Election workers watch as South Portland Assistant City Clerk Susan Mooney collects ballots that were scanned at the South Portland Community Center on Friday. Gregory Rec/Staff Photographer Buy this Photo

For an absentee ballot to be counted, it must be returned to local clerks by 8 p.m. Tuesday.

With a contentious presidential election and a high-profile U.S. Senate race, state election officials expect voter participation during the 2020 election to match or exceed turnout in 2016. Roughly 73 percent of registered Maine voters participated in the 2016 elections, which was the second-highest voter participation rate in the nation after Minnesota. Secretary of State Matt Dunlap has said he expects from 70 to 75 percent of registered voters to cast ballots this year.

Just under 772,000 voters cast ballots in the last presidential election. So if turnout this year is on par with 2016, more than 60 percent of the votes already would have been cast as of Friday afternoon, based on the latest absentee ballot return figures.
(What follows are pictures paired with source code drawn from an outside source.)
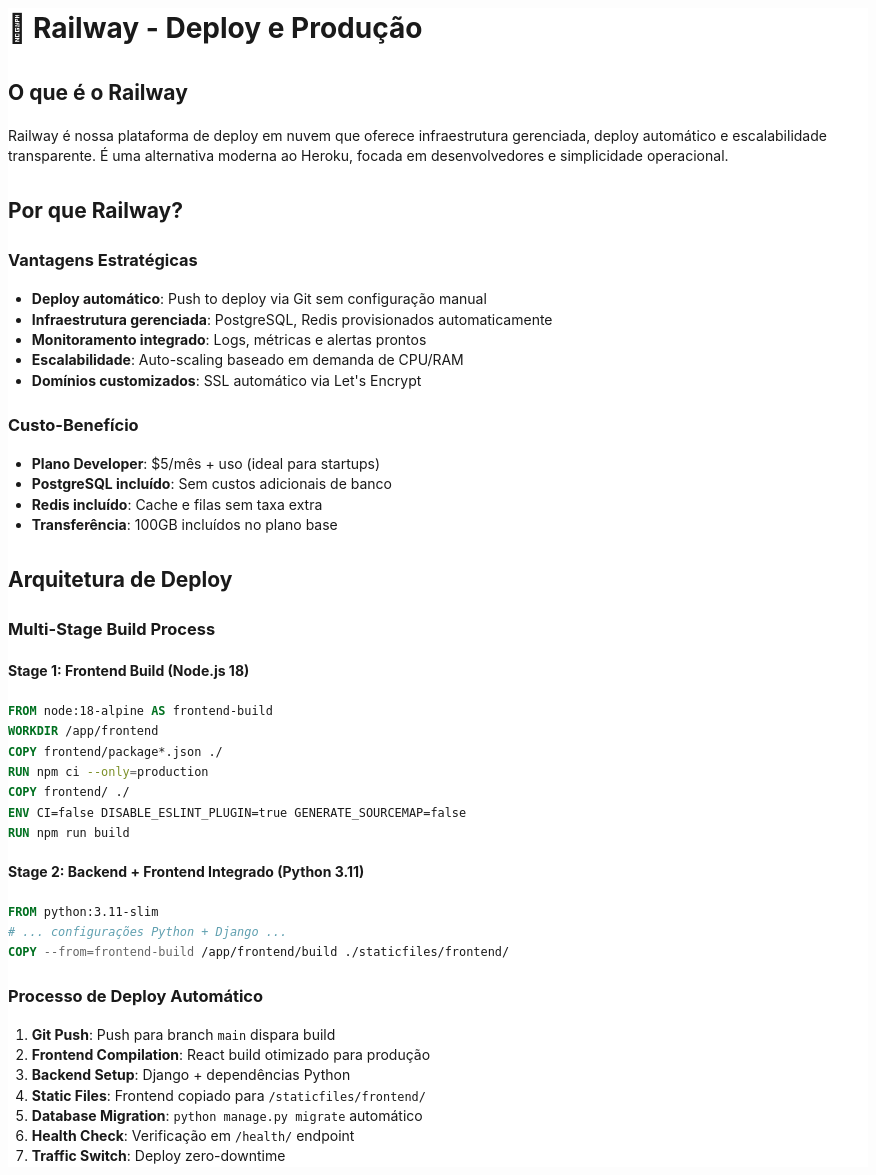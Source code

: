 # 🚀 Railway - Deploy e Produção

## O que é o Railway

Railway é nossa plataforma de deploy em nuvem que oferece infraestrutura gerenciada, deploy automático e escalabilidade transparente. É uma alternativa moderna ao Heroku, focada em desenvolvedores e simplicidade operacional.

## Por que Railway?

### Vantagens Estratégicas
- **Deploy automático**: Push to deploy via Git sem configuração manual
- **Infraestrutura gerenciada**: PostgreSQL, Redis provisionados automaticamente  
- **Monitoramento integrado**: Logs, métricas e alertas prontos
- **Escalabilidade**: Auto-scaling baseado em demanda de CPU/RAM
- **Domínios customizados**: SSL automático via Let's Encrypt

### Custo-Benefício
- **Plano Developer**: $5/mês + uso (ideal para startups)
- **PostgreSQL incluído**: Sem custos adicionais de banco
- **Redis incluído**: Cache e filas sem taxa extra
- **Transferência**: 100GB incluídos no plano base

## Arquitetura de Deploy

### Multi-Stage Build Process

#### Stage 1: Frontend Build (Node.js 18)
```dockerfile
FROM node:18-alpine AS frontend-build
WORKDIR /app/frontend
COPY frontend/package*.json ./
RUN npm ci --only=production
COPY frontend/ ./
ENV CI=false DISABLE_ESLINT_PLUGIN=true GENERATE_SOURCEMAP=false
RUN npm run build
```

#### Stage 2: Backend + Frontend Integrado (Python 3.11)
```dockerfile
FROM python:3.11-slim
# ... configurações Python + Django ...
COPY --from=frontend-build /app/frontend/build ./staticfiles/frontend/
```

### Processo de Deploy Automático
1. **Git Push**: Push para branch `main` dispara build
2. **Frontend Compilation**: React build otimizado para produção
3. **Backend Setup**: Django + dependências Python
4. **Static Files**: Frontend copiado para `/staticfiles/frontend/`
5. **Database Migration**: `python manage.py migrate` automático
6. **Health Check**: Verificação em `/health/` endpoint
7. **Traffic Switch**: Deploy zero-downtime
Maine’s absentee balloting process allows voters to vote by mail or in-person-but-early at many polling places for any reason. The deadline for eligible registered voters to request an absentee ballot was Thursday, and voters had until 5 p.m. Friday to cast an in-person absentee ballot at their town office. The 523,702 absentee ballots requested as of Friday afternoon included those being cast in-person at town offices.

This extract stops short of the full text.